ABOUT THIS TASK: Word for word, restate the lines of the listing below from the line with "Follow the below" through the line with "[Running Locally](#running-locally)", and do not include the pictures.
*** LISTED RECORDS ***
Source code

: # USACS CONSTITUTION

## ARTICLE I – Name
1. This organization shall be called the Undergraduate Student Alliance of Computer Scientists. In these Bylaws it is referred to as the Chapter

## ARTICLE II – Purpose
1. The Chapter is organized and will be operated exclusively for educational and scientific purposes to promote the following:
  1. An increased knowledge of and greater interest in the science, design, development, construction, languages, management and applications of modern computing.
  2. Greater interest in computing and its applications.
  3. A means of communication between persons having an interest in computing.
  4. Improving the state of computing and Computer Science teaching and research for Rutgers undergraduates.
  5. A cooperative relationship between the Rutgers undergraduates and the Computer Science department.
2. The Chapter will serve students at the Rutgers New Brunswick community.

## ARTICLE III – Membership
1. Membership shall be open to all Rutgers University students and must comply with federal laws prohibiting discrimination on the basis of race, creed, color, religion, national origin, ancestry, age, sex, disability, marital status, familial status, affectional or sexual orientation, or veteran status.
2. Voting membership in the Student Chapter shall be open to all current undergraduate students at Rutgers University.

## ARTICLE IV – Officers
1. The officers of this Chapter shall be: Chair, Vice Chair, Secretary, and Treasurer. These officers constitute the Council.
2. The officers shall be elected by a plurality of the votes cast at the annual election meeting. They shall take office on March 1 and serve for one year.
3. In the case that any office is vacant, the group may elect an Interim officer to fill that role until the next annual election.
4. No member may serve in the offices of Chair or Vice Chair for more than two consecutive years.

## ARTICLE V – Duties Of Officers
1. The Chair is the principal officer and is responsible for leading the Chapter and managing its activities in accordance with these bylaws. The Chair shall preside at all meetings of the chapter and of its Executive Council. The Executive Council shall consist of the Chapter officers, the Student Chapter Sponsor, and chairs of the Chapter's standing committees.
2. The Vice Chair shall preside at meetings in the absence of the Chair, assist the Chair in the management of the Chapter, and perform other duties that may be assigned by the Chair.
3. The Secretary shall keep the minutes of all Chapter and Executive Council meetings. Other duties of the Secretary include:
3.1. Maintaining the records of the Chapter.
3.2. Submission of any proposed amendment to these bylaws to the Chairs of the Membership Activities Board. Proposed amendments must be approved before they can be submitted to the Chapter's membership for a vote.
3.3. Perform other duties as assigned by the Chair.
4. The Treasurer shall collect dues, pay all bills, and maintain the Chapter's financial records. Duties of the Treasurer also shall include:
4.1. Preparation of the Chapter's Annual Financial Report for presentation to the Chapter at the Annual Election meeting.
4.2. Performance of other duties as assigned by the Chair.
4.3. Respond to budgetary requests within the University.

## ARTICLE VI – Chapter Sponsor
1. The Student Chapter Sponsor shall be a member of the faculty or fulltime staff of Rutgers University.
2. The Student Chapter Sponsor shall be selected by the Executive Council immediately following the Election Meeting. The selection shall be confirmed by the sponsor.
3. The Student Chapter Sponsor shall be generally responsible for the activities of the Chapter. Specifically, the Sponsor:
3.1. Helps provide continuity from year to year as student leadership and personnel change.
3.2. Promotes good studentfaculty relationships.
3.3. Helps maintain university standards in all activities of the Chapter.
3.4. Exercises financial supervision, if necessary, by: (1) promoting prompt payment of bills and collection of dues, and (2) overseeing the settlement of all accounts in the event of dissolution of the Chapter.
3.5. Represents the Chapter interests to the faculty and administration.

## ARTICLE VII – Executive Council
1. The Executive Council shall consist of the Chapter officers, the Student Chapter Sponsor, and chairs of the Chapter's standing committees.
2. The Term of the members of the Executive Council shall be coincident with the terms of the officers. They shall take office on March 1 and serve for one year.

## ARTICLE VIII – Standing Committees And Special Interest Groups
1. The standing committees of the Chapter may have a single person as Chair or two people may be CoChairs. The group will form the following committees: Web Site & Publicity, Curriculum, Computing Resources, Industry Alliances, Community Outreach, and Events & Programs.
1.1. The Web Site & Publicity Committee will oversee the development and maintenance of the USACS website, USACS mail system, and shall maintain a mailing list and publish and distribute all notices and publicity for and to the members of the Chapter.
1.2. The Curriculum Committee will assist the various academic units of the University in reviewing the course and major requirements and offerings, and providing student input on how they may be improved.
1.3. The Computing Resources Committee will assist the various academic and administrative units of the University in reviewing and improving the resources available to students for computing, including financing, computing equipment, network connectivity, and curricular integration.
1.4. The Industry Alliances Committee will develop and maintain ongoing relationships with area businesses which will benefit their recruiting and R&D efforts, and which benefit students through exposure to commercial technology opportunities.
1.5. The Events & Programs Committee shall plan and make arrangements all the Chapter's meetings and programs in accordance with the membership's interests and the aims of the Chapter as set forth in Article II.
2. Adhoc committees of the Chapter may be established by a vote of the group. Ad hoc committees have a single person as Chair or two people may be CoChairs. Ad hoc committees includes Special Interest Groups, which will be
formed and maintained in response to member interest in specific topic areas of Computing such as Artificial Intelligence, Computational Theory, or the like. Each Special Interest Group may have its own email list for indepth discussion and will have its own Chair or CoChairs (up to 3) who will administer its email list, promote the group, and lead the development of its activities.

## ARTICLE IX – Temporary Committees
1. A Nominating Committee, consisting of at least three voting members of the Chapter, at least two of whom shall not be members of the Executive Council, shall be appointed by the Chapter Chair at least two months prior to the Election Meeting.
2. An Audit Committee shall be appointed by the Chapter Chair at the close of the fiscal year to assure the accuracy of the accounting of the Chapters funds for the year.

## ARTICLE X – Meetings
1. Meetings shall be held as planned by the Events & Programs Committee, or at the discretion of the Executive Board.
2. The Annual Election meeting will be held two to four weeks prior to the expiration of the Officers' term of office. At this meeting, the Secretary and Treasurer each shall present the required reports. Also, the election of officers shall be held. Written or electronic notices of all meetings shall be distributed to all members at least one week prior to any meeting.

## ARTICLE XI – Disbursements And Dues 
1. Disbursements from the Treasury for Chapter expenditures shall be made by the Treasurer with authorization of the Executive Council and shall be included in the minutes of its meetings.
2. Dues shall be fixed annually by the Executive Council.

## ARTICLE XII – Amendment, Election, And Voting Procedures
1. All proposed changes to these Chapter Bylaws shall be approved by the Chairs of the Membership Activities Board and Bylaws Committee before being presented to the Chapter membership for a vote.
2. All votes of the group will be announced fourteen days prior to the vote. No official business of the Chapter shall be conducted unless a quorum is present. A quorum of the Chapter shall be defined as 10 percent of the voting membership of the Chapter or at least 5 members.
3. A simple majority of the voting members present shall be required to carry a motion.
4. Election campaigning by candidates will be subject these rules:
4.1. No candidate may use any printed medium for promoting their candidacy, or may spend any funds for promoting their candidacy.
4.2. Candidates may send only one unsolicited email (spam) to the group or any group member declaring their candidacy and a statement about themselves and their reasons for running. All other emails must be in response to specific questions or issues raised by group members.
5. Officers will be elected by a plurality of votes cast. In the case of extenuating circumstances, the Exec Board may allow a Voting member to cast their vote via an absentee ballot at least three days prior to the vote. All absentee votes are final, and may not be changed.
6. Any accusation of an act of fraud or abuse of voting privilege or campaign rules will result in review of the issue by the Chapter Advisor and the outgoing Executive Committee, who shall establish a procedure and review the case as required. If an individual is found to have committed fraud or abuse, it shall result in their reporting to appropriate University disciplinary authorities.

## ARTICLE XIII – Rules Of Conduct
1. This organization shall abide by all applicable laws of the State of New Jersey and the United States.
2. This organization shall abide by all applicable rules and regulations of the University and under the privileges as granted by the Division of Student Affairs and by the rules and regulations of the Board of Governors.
***
*** LISTED RECORDS ***
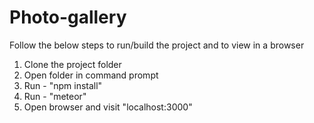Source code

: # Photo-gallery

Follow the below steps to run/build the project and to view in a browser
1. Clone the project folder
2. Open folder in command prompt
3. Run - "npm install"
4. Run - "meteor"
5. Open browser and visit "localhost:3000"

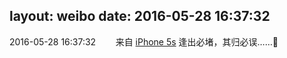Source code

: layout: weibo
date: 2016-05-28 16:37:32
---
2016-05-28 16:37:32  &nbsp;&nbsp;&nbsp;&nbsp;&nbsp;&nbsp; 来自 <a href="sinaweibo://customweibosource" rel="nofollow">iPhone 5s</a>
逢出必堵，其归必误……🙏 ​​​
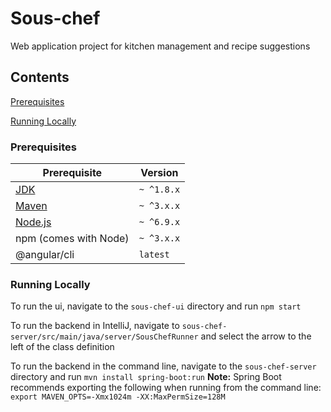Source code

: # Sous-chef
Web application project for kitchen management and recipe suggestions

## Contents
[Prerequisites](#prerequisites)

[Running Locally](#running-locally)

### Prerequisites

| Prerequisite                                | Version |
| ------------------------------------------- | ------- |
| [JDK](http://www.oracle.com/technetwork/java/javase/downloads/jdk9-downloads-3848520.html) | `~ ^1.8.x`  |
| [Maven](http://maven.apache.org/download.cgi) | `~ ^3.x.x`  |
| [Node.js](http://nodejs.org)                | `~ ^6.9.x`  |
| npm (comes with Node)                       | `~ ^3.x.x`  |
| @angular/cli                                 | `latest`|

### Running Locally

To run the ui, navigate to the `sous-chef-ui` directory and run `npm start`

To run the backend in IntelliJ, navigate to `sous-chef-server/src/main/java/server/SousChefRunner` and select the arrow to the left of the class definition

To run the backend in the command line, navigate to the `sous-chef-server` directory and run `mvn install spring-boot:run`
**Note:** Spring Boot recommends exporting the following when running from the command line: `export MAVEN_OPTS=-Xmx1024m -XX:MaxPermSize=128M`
***
TASK SOLUTION:
Follow the below steps to run/build the project and to view in a browser
1. Clone the project folder
2. Open folder in command prompt
3. Run - "npm install"
4. Run - "meteor"
5. Open browser and visit "localhost:3000"

Source code

: layout: weibo
date: 2016-05-28 16:37:32
---
2016-05-28 16:37:32  &nbsp;&nbsp;&nbsp;&nbsp;&nbsp;&nbsp; 来自 <a href="sinaweibo://customweibosource" rel="nofollow">iPhone 5s</a>
逢出必堵，其归必误……🙏 ​​​
Source code

: # Sous-chef
Web application project for kitchen management and recipe suggestions

## Contents
[Prerequisites](#prerequisites)

[Running Locally](#running-locally)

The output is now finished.